Several weeks before the baby arrives
Let your cat walk around the nursery, and let him be present when decorating and assembling furniture. The change has to happen gradually; let your cat freely explore this new environment as you go.
The door of the baby’s room will be closed at times: get your cat used to the fact that this room will not always be accessible by closing the door at times when it will be closed once the baby is there.
Talc and various lotions have a very special smell. The cat universe is a world of smells, and much of his communication with his congeners goes through this channel. Apply baby products on your skin to get him used to these new smells.
Finally, a baby chirps, babbles, gargoyles, cries, yells, gesticulates awkwardly, briefly said, makes all kinds of noises and gestures: if your cat has never been in contact with very young children, you can make him listen to recordings of baby crying, first at a very low volume.

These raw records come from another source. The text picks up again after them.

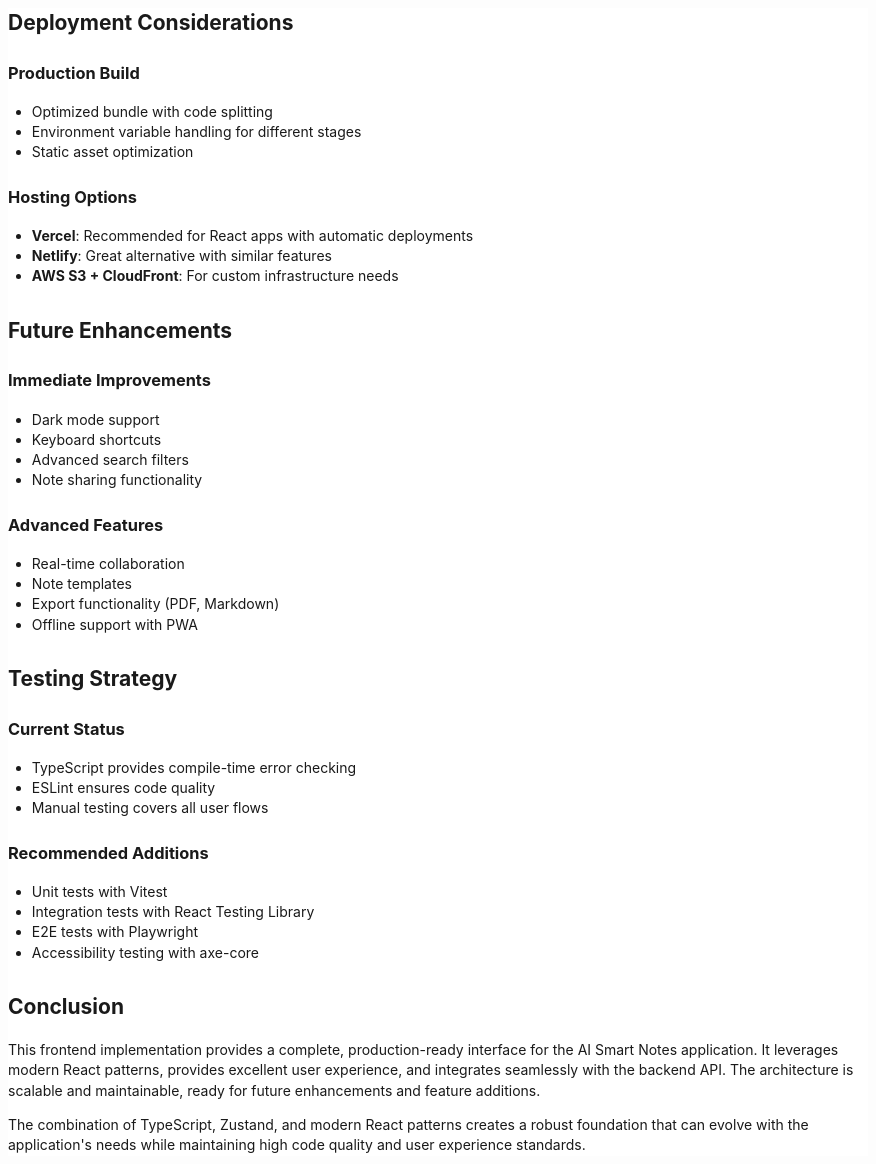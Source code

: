 ## Deployment Considerations

### Production Build
- Optimized bundle with code splitting
- Environment variable handling for different stages
- Static asset optimization

### Hosting Options
- **Vercel**: Recommended for React apps with automatic deployments
- **Netlify**: Great alternative with similar features
- **AWS S3 + CloudFront**: For custom infrastructure needs

## Future Enhancements

### Immediate Improvements
- Dark mode support
- Keyboard shortcuts
- Advanced search filters
- Note sharing functionality

### Advanced Features
- Real-time collaboration
- Note templates
- Export functionality (PDF, Markdown)
- Offline support with PWA

## Testing Strategy

### Current Status
- TypeScript provides compile-time error checking
- ESLint ensures code quality
- Manual testing covers all user flows

### Recommended Additions
- Unit tests with Vitest
- Integration tests with React Testing Library
- E2E tests with Playwright
- Accessibility testing with axe-core

## Conclusion

This frontend implementation provides a complete, production-ready interface for the AI Smart Notes application. It leverages modern React patterns, provides excellent user experience, and integrates seamlessly with the backend API. The architecture is scalable and maintainable, ready for future enhancements and feature additions.

The combination of TypeScript, Zustand, and modern React patterns creates a robust foundation that can evolve with the application's needs while maintaining high code quality and user experience standards.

If your cat stays calm, reward him with a treat. Gradually increase the volume and duration, rewarding your cat at every step. If the noise stresses him, play a while with him before playing the recording so that he creates a pleasant game-noise association.
Baby is here, congratulations ! As soon as possible, ask a person who can do it to take a blanket or suit impregnated with the baby’s smell, bring it home, and rub the places where your cat usually rubs to deposit the smell of the newborn baby before leaving the blanket or clothing in a common area (living room for example): this will allow your cat to become familiar with the smell of the baby, and help him to identify the newcomer as a member of the family.

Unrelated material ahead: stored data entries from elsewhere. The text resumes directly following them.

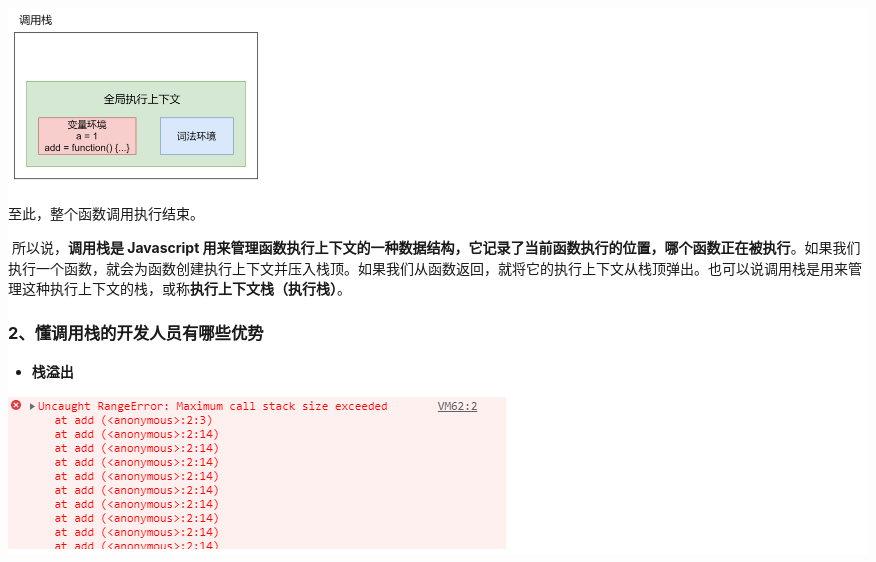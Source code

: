 <img src=".\assets\stack3.png" alt="栈3" style="zoom:25%;" />

至此，整个函数调用执行结束。

​		所以说，**调用栈是 Javascript 用来管理函数执行上下文的一种数据结构，它记录了当前函数执行的位置，哪个函数正在被执行**。如果我们执行一个函数，就会为函数创建执行上下文并压入栈顶。如果我们从函数返回，就将它的执行上下文从栈顶弹出。也可以说调用栈是用来管理这种执行上下文的栈，或称**执行上下文栈（执行栈）**。



### 2、懂调用栈的开发人员有哪些优势



- **栈溢出**

<img src=".\assets\stack5.png" alt="栈5" />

You will probably be overwhelmed and focused on your baby, but don’t forget your cat: he needs as much attention as before. Keep a certain routine, do not move his litterbox, his bowls or his favorite blanket. Play with him regularly, give him a few treats in the same room while you give the bottle to your baby, congratulate him every time he calmly joins you when you’re in the presence of the baby so that he associates his presence with something pleasant. Let him explore the nursery again now that it’s full of new noises and smells, and don’t force your cat to the baby : if he approaches to smell your baby, watch the maneuver calmly, but let him. Let your cat integrate all these changes at his own pace.
In any case, any interaction between your cat and your baby must be under strict supervision. Plan where your cat will have access, but not your child, right from the start, so your cat can step back when he wants, and escape the little grabbing hands. As your child grows up, teach him to respect your cat: show him how to pet him, teach him how to decode the subtle signs that show to leave the cat alone, and be ready to intervene. Even a very nice cat can scare or unintentionally hurt a child if he’s disturbed or caught off guard.